# School subjects



## darude11 (Jul 6, 2011)

If you would have to describe every cognitive function (or combinations if it will help you) like school subjects, which would be for which? E.g.
Se - PE
Fx - Religion
TiNe - Maths
Ne - languages
Ti - something understandable
etc.

Thank you for all posts!


----------



## Moss Icon (Mar 29, 2011)

I'm pretty textbook when it comes to my INFPness. *smirk. (Yes, the Pness thing is infinitely amusing....:dry I excelled at English Lit. & Language, History, Art, Drama and Social Studies. I was kinda poor at Science and sucked ass at Maths and Technology. I was actually pretty good at PE whn it came to athletics, cricket and rugby (I'm English!) But I was pretty bad at tennis and hated football! I didn't take a foreign language back in school but ended up taking one (Japanese) as my degree at university. I'm not particularly good at it. 

Honestly I think Ni helps with language more then Ne. The people who picked Japanese up the easiest have all been Ni and, whilst correlation by no means indicates causality, speaking as a language major I can say that it's mostly the connections you can make in your head, the tying together of threads, meanings, applied linguistics, grammar points and phrase usage, etc. that really serves you. I'd go with Ni for that. A common-held misconception is that artsy types are more able at learning a foreign language.

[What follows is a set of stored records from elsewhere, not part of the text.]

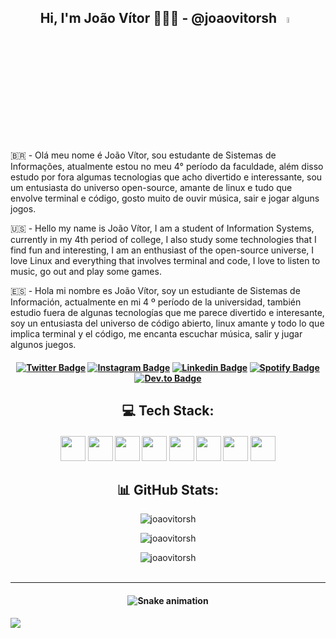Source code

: 
<h2 align="center">Hi, I'm João Vítor 👨🏻‍💻 - @joaovitorsh <a href="https://www.gautamkrishnar.com/"><img src="https://media.giphy.com/media/hvRJCLFzcasrR4ia7z/giphy.gif" width="5%"></a> </h2>

🇧🇷 - Olá meu nome é João Vítor, sou estudante de Sistemas de Informações, atualmente estou no meu 4° período da faculdade, além disso estudo por fora algumas tecnologias que acho divertido e interessante, sou um entusiasta do universo open-source, amante de linux e tudo que envolve terminal e código, gosto muito de ouvir música, sair e jogar alguns jogos. <br>

🇺🇸 - Hello my name is João Vítor, I am a student of Information Systems, currently in my 4th period of college, I also study some technologies that I find fun and interesting, I am an enthusiast of the open-source universe, I love Linux and everything that involves terminal and code, I love to listen to music, go out and play some games. <br>

🇪🇸 - Hola mi nombre es João Vítor, soy un estudiante de Sistemas de Información, actualmente en mi 4 º período de la universidad, también estudio fuera de algunas tecnologías que me parece divertido e interesante, soy un entusiasta del universo de código abierto, linux amante y todo lo que implica terminal y el código, me encanta escuchar música, salir y jugar algunos juegos. <br>

<h4 align="center">
  
[![Twitter Badge](https://img.shields.io/badge/-Twitter-blue?style=for-the-badge&logo=Facebook&logoColor=white&link=https://github.com/joaovitorsh)](https://twitter.com/joaovitorsh_)
[![Instagram Badge](https://img.shields.io/badge/Instagram-%23E4405F.svg?style=for-the-badge&logo=Instagram&logoColor=white&link=https://github.com/joaovitorsh)](https://www.instagram.com/joaovitor.sh/)
[![Linkedin Badge](https://img.shields.io/badge/-Linkedin-blue?style=for-the-badge&logo=Linkedin&logoColor=white&link=https://github.com/joaovitorsh)](https://www.linkedin.com/in/joaovitorsh/)
[![Spotify Badge](https://img.shields.io/badge/-Spotify-3bb34b?style=for-the-badge&logo=Spotify&logoColor=161f16&link=https://github.com/joaovitorsh)](https://open.spotify.com/user/xjhreud3q65byx6ngng5pxde2?si=d66c91f4ea8a45ae)
[![Dev.to Badge](https://img.shields.io/badge/dev.to-0A0A0A?style=for-the-badge&logo=dev.to&logoColor=white&link=https://github.com/joaovitorsh)](https://dev.to/joaovitorsh)
</h4>

<h2 align="center">💻 Tech Stack:</h2>

<h4 align="center">

<img src="https://cdn.jsdelivr.net/gh/devicons/devicon/icons/cplusplus/cplusplus-original.svg" width="40" height="40" />
<img src="https://cdn.jsdelivr.net/gh/devicons/devicon/icons/python/python-original.svg" width="40" height="40" /> 
<img src="https://cdn.jsdelivr.net/gh/devicons/devicon/icons/django/django-plain.svg" width="40" height="40" />
<img src="https://cdn.jsdelivr.net/gh/devicons/devicon/icons/postgresql/postgresql-original.svg" width="40" height="40" />
<img src="https://cdn.jsdelivr.net/gh/devicons/devicon/icons/sqlite/sqlite-original.svg"  width="40" height="40" />
<img src="https://cdn.jsdelivr.net/gh/devicons/devicon/icons/mysql/mysql-original.svg" width="40" height="40" />
<img src="https://cdn.jsdelivr.net/gh/devicons/devicon/icons/css3/css3-original.svg" width="40" height="40" />
<img src="https://cdn.jsdelivr.net/gh/devicons/devicon/icons/html5/html5-original.svg" width="40" height="40" />
</h4>

<h2 align="center">📊 GitHub Stats:</h2>

<p align="center"> <img src="https://github-readme-stats.vercel.app/api/top-langs/?username=joaovitorsh&theme=dark&hide_border=false&include_all_commits=true&count_private=true&layout=compact" alt="joaovitorsh" />

<p align="center"> <img src="https://github-readme-stats.vercel.app/api?username=joaovitorsh&theme=dark&hide_border=false&include_all_commits=true&count_private=true" alt="joaovitorsh" />
<p align="center"> <img src="https://github-readme-streak-stats.herokuapp.com/?user=joaovitorsh&theme=dark&hide_border=false" alt="joaovitorsh" /> <br><br>

---
<h4 align="center">
  
![Snake animation](https://github.com/joaovitorsh/joaovitorsh/blob/output/github-contribution-grid-snake.svg)
</h4>

[![](https://visitcount.itsvg.in/api?id=joaovitor.sh&icon=9&color=12)](https://visitcount.itsvg.in)
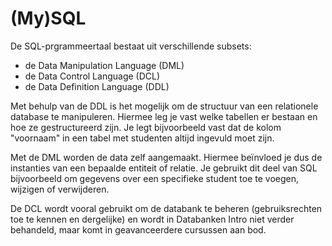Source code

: # \(My\)SQL

De SQL-prgrammeertaal bestaat uit verschillende subsets:

* de Data Manipulation Language \(DML\)
* de Data Control Language \(DCL\)
* de Data Definition Language \(DDL\)

Met behulp van de DDL is het mogelijk om de structuur van een relationele database te manipuleren. Hiermee leg je vast welke tabellen er bestaan en hoe ze gestructureerd zijn. Je legt bijvoorbeeld vast dat de kolom "voornaam" in een tabel met studenten altijd ingevuld moet zijn.

Met de DML worden de data zelf aangemaakt. Hiermee beïnvloed je dus de instanties van een bepaalde entiteit of relatie. Je gebruikt dit deel van SQL bijvoorbeeld om gegevens over een specifieke student toe te voegen, wijzigen of verwijderen.

De DCL wordt vooral gebruikt om de databank te beheren \(gebruiksrechten toe te kennen en dergelijke\) en wordt in Databanken Intro niet verder behandeld, maar komt in geavanceerdere cursussen aan bod.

The mental processes actually resemble the same used for Maths more than anything else! 

As for the rest: 

PE: Se
Literature: Fi
Maths: Ti
Science: Te
Technology: Se
Social Studies: Ne
Music: Si
Religion: Fe
Art: Ne/Se (depending on your style)


----------



## MCRTS (Jul 4, 2011)

I'm ISFJ. I'm good at English, History, Social Studies. Sucked at Science. Math...don't even go there.


----------



## dagnytaggart (Jun 6, 2010)

ESTJ or ENTJ.

Despite being "right brained", my forte was definitely math and science. 

English involved too much redundancy, reading and time (essays). 

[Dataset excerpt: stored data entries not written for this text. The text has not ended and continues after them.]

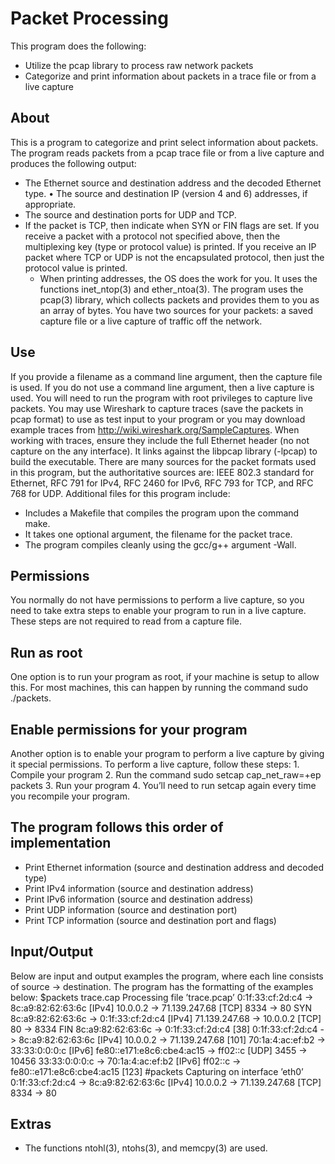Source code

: # Packet Processing
This program does the following:
* Utilize the pcap library to process raw network packets
* Categorize and print information about packets in a trace file or from a live capture
## About
This is a program to categorize and print select information about packets. The program reads packets from a pcap trace file or from a live capture and produces the following output:
* The Ethernet source and destination address and the decoded Ethernet type. • The source and destination IP (version 4 and 6) addresses, if appropriate.
* The source and destination ports for UDP and TCP.
* If the packet is TCP, then indicate when SYN or FIN flags are set.
If you receive a packet with a protocol not specified above, then the multiplexing key (type or protocol value) is printed. If you receive an IP packet where TCP or UDP is not the encapsulated protocol, then just the protocol value is printed.
  * When printing addresses, the OS does the work for you. It uses the functions inet_ntop(3) and ether_ntoa(3).
The program uses the pcap(3) library, which collects packets and provides them to you as an array of bytes. You have two sources for your packets: a saved capture file or a live capture of traffic off the network.
## Use
If you provide a filename as a command line argument, then the capture file is used. If you do not use a command line argument, then a live capture is used. You will need to run the program with root privileges to capture live packets. You may use Wireshark to capture traces (save the packets in pcap format) to use as test input to your program or you may download example traces from http://wiki.wireshark.org/SampleCaptures. When working with traces, ensure they include the full Ethernet header (no not capture on the any interface).
It links against the libpcap library (-lpcap) to build the executable.
There are many sources for the packet formats used in this program, but the authoritative sources are: IEEE 802.3 standard for Ethernet, RFC 791 for IPv4, RFC 2460 for IPv6, RFC 793 for TCP, and RFC 768 for UDP.
Additional files for this program include:
* Includes a Makefile that compiles the program upon the command make.
* It takes one optional argument, the filename for the packet trace.
* The program compiles cleanly using the gcc/g++ argument -Wall.
## Permissions
You normally do not have permissions to perform a live capture, so you need to take extra steps to enable your program to run in a live capture. These steps are not required to read from a capture file.
## Run as root
One option is to run your program as root, if your machine is setup to allow this. For most machines, this can happen by running the command sudo ./packets.
## Enable permissions for your program
Another option is to enable your program to perform a live capture by giving it special permissions.
To perform a live capture, follow these steps:
    1. Compile your program
    2. Run the command sudo setcap cap_net_raw=+ep packets
    3. Run your program
    4. You’ll need to run setcap again every time you recompile your program.

## The program follows this order of implementation
* Print Ethernet information (source and destination address and decoded type)
* Print IPv4 information (source and destination address)
* Print IPv6 information (source and destination address)
* Print UDP information (source and destination port)
* Print TCP information (source and destination port and flags)


## Input/Output
Below are input and output examples the program, where each line consists of source -> destination. The program has the formatting of the examples below:
    $packets trace.cap
    Processing file ’trace.pcap’
    0:1f:33:cf:2d:c4 -> 8c:a9:82:62:63:6c
        [IPv4] 10.0.0.2 -> 71.139.247.68
        [TCP] 8334 -> 80 SYN
    8c:a9:82:62:63:6c -> 0:1f:33:cf:2d:c4
        [IPv4] 71.139.247.68 -> 10.0.0.2
        [TCP] 80 -> 8334 FIN
    8c:a9:82:62:63:6c -> 0:1f:33:cf:2d:c4
        [38]
    0:1f:33:cf:2d:c4 -> 8c:a9:82:62:63:6c
        [IPv4] 10.0.0.2 -> 71.139.247.68
        [101]
    70:1a:4:ac:ef:b2 -> 33:33:0:0:0:c
        [IPv6] fe80::e171:e8c6:cbe4:ac15 -> ff02::c
        [UDP] 3455 -> 10456
    33:33:0:0:0:c -> 70:1a:4:ac:ef:b2
        [IPv6] ff02::c -> fe80::e171:e8c6:cbe4:ac15
        [123]
    #packets
    Capturing on interface ’eth0’
    0:1f:33:cf:2d:c4 -> 8c:a9:82:62:63:6c
        [IPv4] 10.0.0.2 -> 71.139.247.68
        [TCP] 8334 -> 80
## Extras
* The functions ntohl(3), ntohs(3), and memcpy(3) are used.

History and languages, I sucked at, because I've got the memory of a goldfish. Actually language was fun, as long as it was logical and organized. It's the goddamn irregularities and idioms that made me crazy.

Gym...is the only class I ever got a bad grade at in high school. That's because I skipped almost ever class and never wore uniform. I had no idea why they *required* uniform. If people want to get grass all over their tuxedos, that's their problem.

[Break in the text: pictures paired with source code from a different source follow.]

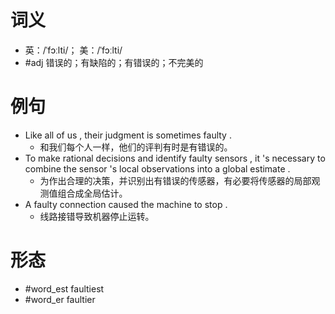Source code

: # 词义
- 英：/ˈfɔːlti/； 美：/ˈfɔːlti/
- #adj 错误的；有缺陷的；有错误的；不完美的
# 例句
- Like all of us , their judgment is sometimes faulty .
	- 和我们每个人一样，他们的评判有时是有错误的。
- To make rational decisions and identify faulty sensors , it 's necessary to combine the sensor 's local observations into a global estimate .
	- 为作出合理的决策，并识别出有错误的传感器，有必要将传感器的局部观测值组合成全局估计。
- A faulty connection caused the machine to stop .
	- 线路接错导致机器停止运转。
# 形态
- #word_est faultiest
- #word_er faultier
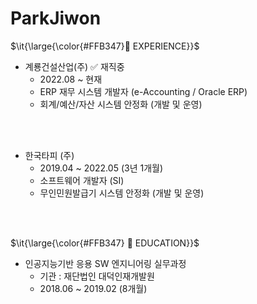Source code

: # ParkJiwon

<p>$\it{\large{\color{#FFB347}💼 EXPERIENCE}}$</p>

+ 계룡건설산업(주)  ✅ 재직중
  + 2022.08 ~ 현재
  + ERP 재무 시스템 개발자 (e-Accounting / Oracle ERP)
  + 회계/예산/자산 시스템 안정화 (개발 및 운영)

<br>
<br>

+ 한국타피 (주)  
  + 2019.04 ~ 2022.05 (3년 1개월)
  + 소프트웨어 개발자 (SI)
  + 무인민원발급기 시스템 안정화 (개발 및 운영)

<br>
<br>

<p>$\it{\large{\color{#FFB347} 📝 EDUCATION}}$</p>

+ 인공지능기반 응용 SW 엔지니어링 실무과정
  + 기관 : 재단법인 대덕인재개발원
  + 2018.06 ~ 2019.02 (8개월)





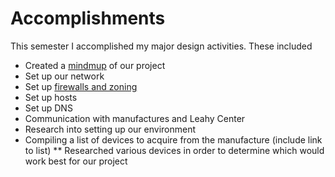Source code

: # Accomplishments

This semester I accomplished my major design activities.  These included

* Created a [mindmup](mindmup.md) of our project 
* Set up our network
* Set up [firewalls and zoning](firewallsAndZoning.md)
* Set up hosts
* Set up DNS
* Communication with manufactures and Leahy Center
* Research into setting up our environment
* Compiling a list of devices to acquire from the manufacture (include link to list)
** Researched various devices in order to determine which would work best for our project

Music was great, I picked it up well. But I got kicked out of orchestra because my parents said something at a parent-teacher conference that pissed him off.


Math: Ti
Science: Ne
Foreign language: Te
English: Si
History: Si
Music: Se
Gym: Se


----------



## DeductiveReasoner (Feb 25, 2011)

I've always been great at language, foreign or otherwise. I am also good at math and science, provided I stay interested and don't zone out.

To be honest, I'd say math is more Te/Ni rather than Ti/Ne.


----------



## StrixAluco (Apr 8, 2011)

Ti = Linguistics. 

I kind of liked maths sometimes but was never really good at it and too inattentive and lazy for it not to be frustrating (you might say that I am not actually an INTP or a Ti user, I don't believe in this stereotype than NTs are alway math geniuses.). However, I absolutely love linguistic (analyzing sentences, the way words are constructed, syntax, verbs, guessing quickly, grasping everything naturally, it's amazing and incredibly fun for me. I also see something interesting in numbers as a language but have no knowledge about it to really think deeper about the system in itself, I love languages that exist only for the sake of existing rather than having a practical use, I love their importance, the way they shape our mind, I love languages.)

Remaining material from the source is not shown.